● PROBLEM TO SOLVE
Count up every line of the data in which "Initial" occurs. The reply is one number and nothing more.

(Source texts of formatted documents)
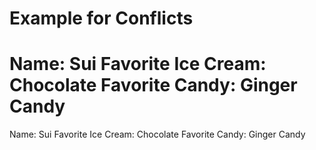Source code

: # Example for Conflicts

Name: Sui 
Favorite Ice Cream: Chocolate
Favorite Candy: Ginger Candy 
=======
Name: Sui
Favorite Ice Cream: Chocolate
Favorite Candy: Ginger Candy
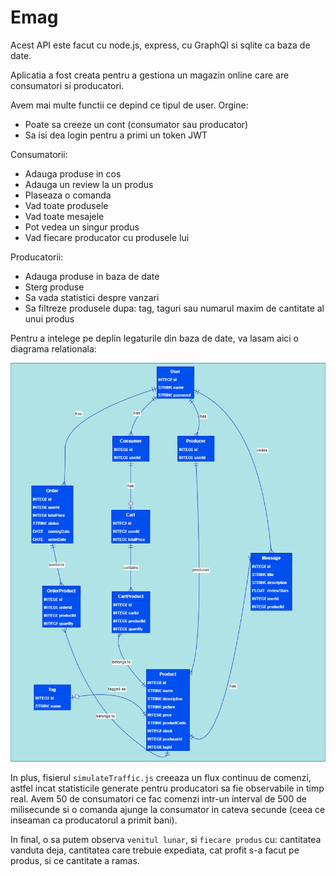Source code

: # Emag

Acest API este facut cu node.js, express, cu GraphQl si sqlite ca baza de date. 

Aplicatia a fost creata pentru a gestiona un magazin online care are consumatori si producatori.

Avem mai multe functii ce depind ce tipul de user.
Orgine:
- Poate sa creeze un cont (consumator sau producator)
- Sa isi dea login pentru a primi un token JWT

Consumatorii:
- Adauga produse in cos
- Adauga un review la un produs
- Plaseaza o comanda
- Vad toate produsele
- Vad toate mesajele
- Pot vedea un singur produs
- Vad fiecare producator cu produsele lui

Producatorii:
- Adauga produse in baza de date
- Sterg produse
- Sa vada statistici despre vanzari
- Sa filtreze produsele dupa: tag, taguri sau numarul maxim de cantitate al unui produs

Pentru a intelege pe deplin legaturile din baza de date, va lasam aici o diagrama relationala:

![image](documentation/Relational_Database.drawio.png)


In plus, fisierul `simulateTraffic.js` creeaza un flux continuu de comenzi, astfel incat statisticile generate pentru producatori sa fie observabile in timp real. Avem 50 de consumatori ce fac comenzi intr-un interval de 500 de milisecunde si o comanda ajunge la consumator in cateva secunde (ceea ce inseaman ca producatorul a primit bani).    

In final, o sa putem observa `venitul lunar`, si `fiecare produs` cu: cantitatea vanduta deja, cantitatea care trebuie expediata, cat profit s-a facut pe produs, si ce cantitate a ramas.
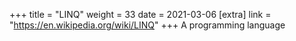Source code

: +++
title = "LINQ"
weight = 33
date = 2021-03-06
[extra]
link = "https://en.wikipedia.org/wiki/LINQ"
+++
A programming language

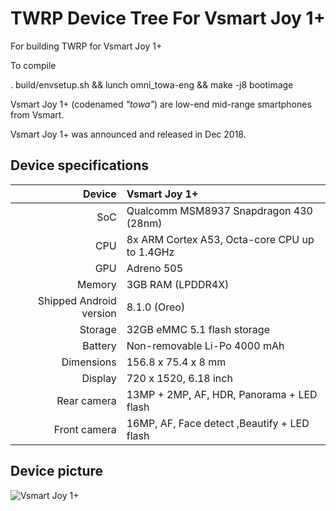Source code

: # TWRP Device Tree For Vsmart Joy 1+
For building TWRP for Vsmart Joy 1+

To compile

. build/envsetup.sh && lunch omni_towa-eng && make -j8 bootimage


Vsmart Joy 1+ (codenamed _"towa"_) are low-end mid-range smartphones from Vsmart.

Vsmart Joy 1+ was announced and released in Dec 2018.

## Device specifications

| Device       | Vsmart Joy 1+                            |
| -----------: | :---------------------------------------------- |
| SoC          | Qualcomm MSM8937 Snapdragon 430    (28nm)       |
| CPU          | 8x ARM Cortex A53, Octa-core CPU up to 1.4GHz   |
| GPU          | Adreno 505                                      |
| Memory       | 3GB RAM (LPDDR4X)                         |
| Shipped Android version | 8.1.0 (Oreo)                         |
| Storage      | 32GB eMMC 5.1 flash storage             |
| Battery      | Non-removable Li-Po 4000 mAh                    |
| Dimensions   | 156.8 x 75.4 x 8 mm                             |
| Display      | 720 x 1520, 6.18 inch                    |
| Rear camera | 13MP + 2MP, AF, HDR, Panorama + LED flash           |
| Front camera | 16MP, AF, Face detect ,Beautify + LED flash     |

## Device picture

![Vsmart Joy 1+](https://cdn.tgdd.vn/Products/Images/42/196610/vsmart-joy-1-plus-black-400x460.png)
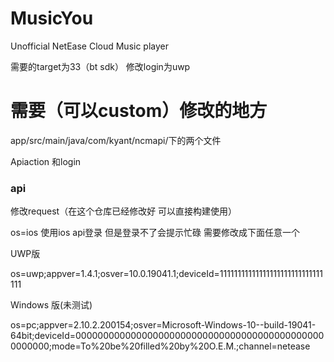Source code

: # MusicYou
Unofficial NetEase Cloud Music player


需要的target为33（bt sdk） 修改login为uwp


# 需要（可以custom）修改的地方

app/src/main/java/com/kyant/ncmapi/下的两个文件

Apiaction 和login 

### api
修改request（在这个仓库已经修改好 可以直接构建使用）


os=ios 使用ios api登录 但是登录不了会提示忙碌 需要修改成下面任意一个

UWP版


os=uwp;appver=1.4.1;osver=10.0.19041.1;deviceId=11111111111111111111111111111111


Windows 版(未测试)


os=pc;appver=2.10.2.200154;osver=Microsoft-Windows-10--build-19041-64bit;deviceId=0000000000000000000000000000000000000000000000000000;mode=To%20be%20filled%20by%20O.E.M.;channel=netease

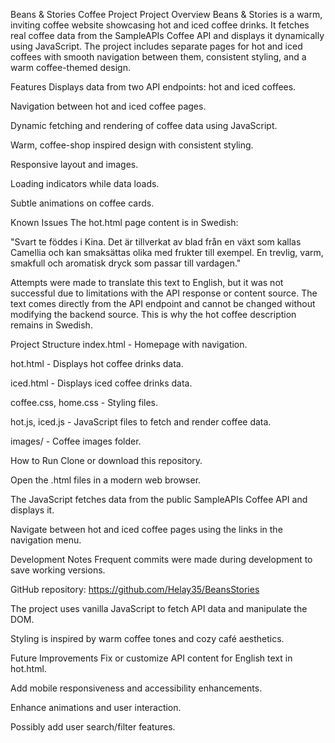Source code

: Beans & Stories Coffee Project
Project Overview
Beans & Stories is a warm, inviting coffee website showcasing hot and iced coffee drinks. It fetches real coffee data from the SampleAPIs Coffee API and displays it dynamically using JavaScript. The project includes separate pages for hot and iced coffees with smooth navigation between them, consistent styling, and a warm coffee-themed design.

Features
Displays data from two API endpoints: hot and iced coffees.

Navigation between hot and iced coffee pages.

Dynamic fetching and rendering of coffee data using JavaScript.

Warm, coffee-shop inspired design with consistent styling.

Responsive layout and images.

Loading indicators while data loads.

Subtle animations on coffee cards.

Known Issues
The hot.html page content is in Swedish:

"Svart te föddes i Kina. Det är tillverkat av blad från en växt som kallas Camellia och kan smaksättas olika med frukter till exempel. En trevlig, varm, smakfull och aromatisk dryck som passar till vardagen."

Attempts were made to translate this text to English, but it was not successful due to limitations with the API response or content source. The text comes directly from the API endpoint and cannot be changed without modifying the backend source. This is why the hot coffee description remains in Swedish.

Project Structure
index.html - Homepage with navigation.

hot.html - Displays hot coffee drinks data.

iced.html - Displays iced coffee drinks data.

coffee.css, home.css - Styling files.

hot.js, iced.js - JavaScript files to fetch and render coffee data.

images/ - Coffee images folder.

How to Run
Clone or download this repository.

Open the .html files in a modern web browser.

The JavaScript fetches data from the public SampleAPIs Coffee API and displays it.

Navigate between hot and iced coffee pages using the links in the navigation menu.

Development Notes
Frequent commits were made during development to save working versions.

GitHub repository: https://github.com/Helay35/BeansStories

The project uses vanilla JavaScript to fetch API data and manipulate the DOM.

Styling is inspired by warm coffee tones and cozy café aesthetics.

Future Improvements
Fix or customize API content for English text in hot.html.

Add mobile responsiveness and accessibility enhancements.

Enhance animations and user interaction.

Possibly add user search/filter features.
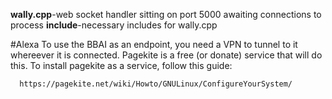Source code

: **wally.cpp**-web socket handler sitting on port 5000 awaiting connections to process
**include**-necessary includes for wally.cpp


#Alexa
To use the BBAI as an endpoint, you need a VPN to tunnel to it whereever it is connected.  Pagekite is a free (or donate) service that will do this.  To install pagekite as a service, follow this guide:

      https://pagekite.net/wiki/Howto/GNULinux/ConfigureYourSystem/
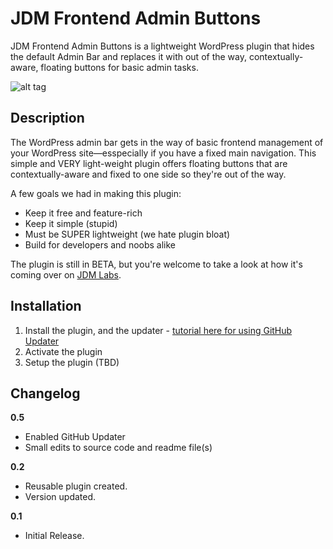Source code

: # JDM Frontend Admin Buttons
JDM Frontend Admin Buttons is a lightweight WordPress plugin that hides the default Admin Bar and replaces it with out of the way, contextually-aware, floating buttons for basic admin tasks.

![alt tag](http://labs.jdmdigital.co/wp-content/uploads/sites/4/2015/12/frontend-admin-buttons-header.png)

## Description
The WordPress admin bar gets in the way of basic frontend management of your WordPress site&mdash;esspecially if you have a fixed main navigation.  This simple and VERY light-weight plugin offers floating buttons that are contextually-aware and fixed to one side so they're out of the way.

A few goals we had in making this plugin:

*	Keep it free and feature-rich
*	Keep it simple (stupid)
*	Must be SUPER lightweight (we hate plugin bloat)
*	Build for developers and noobs alike

The plugin is still in BETA, but you're welcome to take a look at how it's coming over on <a href="http://labs.jdmdigital.co/plugins/frontend-admin-buttons/" target="_blank">JDM Labs</a>.

## Installation
1. Install the plugin, and the updater - [tutorial here for using GitHub Updater](http://labs.jdmdigital.co/plugins/github-updates/)
2. Activate the plugin
3. Setup the plugin (TBD)

## Changelog

**0.5**
* Enabled GitHub Updater
* Small edits to source code and readme file(s)

**0.2**
* Reusable plugin created.
* Version updated.

**0.1**
* Initial Release.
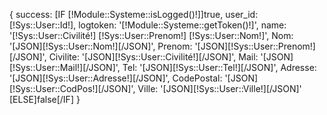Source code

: {
    success: [IF [!Module::Systeme::isLogged()!]]true,
    user_id: [!Sys::User::Id!],
    logtoken: '[!Module::Systeme::getToken()!]',
    name: '[!Sys::User::Civilité!] [!Sys::User::Prenom!] [!Sys::User::Nom!]',
    Nom: '[JSON][!Sys::User::Nom!][/JSON]',
    Prenom: '[JSON][!Sys::User::Prenom!][/JSON]',
    Civilite: '[JSON][!Sys::User::Civilité!][/JSON]',
    Mail: '[JSON][!Sys::User::Mail!][/JSON]',
    Tel: '[JSON][!Sys::User::Tel!][/JSON]',
    Adresse: '[JSON][!Sys::User::Adresse!][/JSON]',
    CodePostal: '[JSON][!Sys::User::CodPos!][/JSON]',
    Ville: '[JSON][!Sys::User::Ville!][/JSON]'
    [ELSE]false[/IF]
}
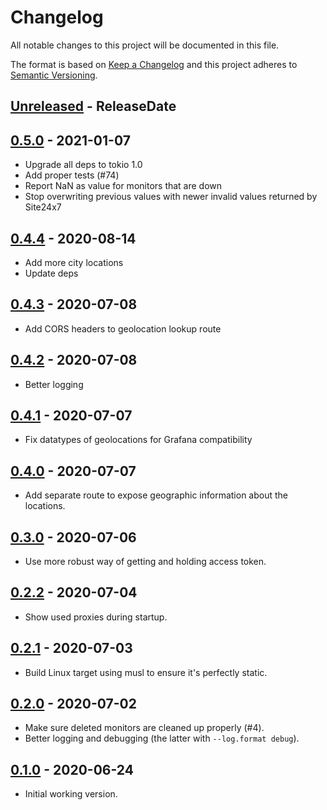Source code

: # Changelog

All notable changes to this project will be documented in this file.

The format is based on [Keep a Changelog](http://keepachangelog.com/)
and this project adheres to [Semantic Versioning](http://semver.org/).

<!-- next-header -->

## [Unreleased] - ReleaseDate

## [0.5.0] - 2021-01-07
- Upgrade all deps to tokio 1.0
- Add proper tests (#74)
- Report NaN as value for monitors that are down
- Stop overwriting previous values with newer invalid values returned by Site24x7

## [0.4.4] - 2020-08-14
- Add more city locations
- Update deps

## [0.4.3] - 2020-07-08
- Add CORS headers to geolocation lookup route

## [0.4.2] - 2020-07-08
- Better logging

## [0.4.1] - 2020-07-07
- Fix datatypes of geolocations for Grafana compatibility

## [0.4.0] - 2020-07-07
- Add separate route to expose geographic information about the locations.

## [0.3.0] - 2020-07-06
- Use more robust way of getting and holding access token.

## [0.2.2] - 2020-07-04
- Show used proxies during startup.

## [0.2.1] - 2020-07-03
- Build Linux target using musl to ensure it's perfectly static.

## [0.2.0] - 2020-07-02
- Make sure deleted monitors are cleaned up properly (#4).
- Better logging and debugging (the latter with `--log.format debug`).

## [0.1.0] - 2020-06-24
- Initial working version.

<!-- next-url -->
[Unreleased]: https://github.com/svenstaro/site24x7_exporter/compare/v0.5.0...HEAD
[0.5.0]: https://github.com/svenstaro/site24x7_exporter/compare/v0.4.4...v0.5.0
[0.4.4]: https://github.com/svenstaro/site24x7_exporter/compare/v0.4.3...v0.4.4
[0.4.3]: https://github.com/svenstaro/site24x7_exporter/compare/v0.4.2...v0.4.3
[0.4.2]: https://github.com/svenstaro/site24x7_exporter/compare/v0.4.1...v0.4.2
[0.4.1]: https://github.com/svenstaro/site24x7_exporter/compare/v0.4.0...v0.4.1
[0.4.0]: https://github.com/svenstaro/site24x7_exporter/compare/v0.3.0...v0.4.0
[0.3.0]: https://github.com/svenstaro/site24x7_exporter/compare/0.2.2...v0.3.0
[0.2.2]: https://github.com/svenstaro/site24x7_exporter/compare/0.2.1...0.2.2
[0.2.1]: https://github.com/svenstaro/site24x7_exporter/compare/0.2.0...0.2.1
[0.2.0]: https://github.com/svenstaro/site24x7_exporter/compare/0.2.0...0.2.0
[0.1.0]: https://github.com/svenstaro/site24x7_exporter/compare/0aac075...0.1.0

● ANSWER TO THE PROBLEM
2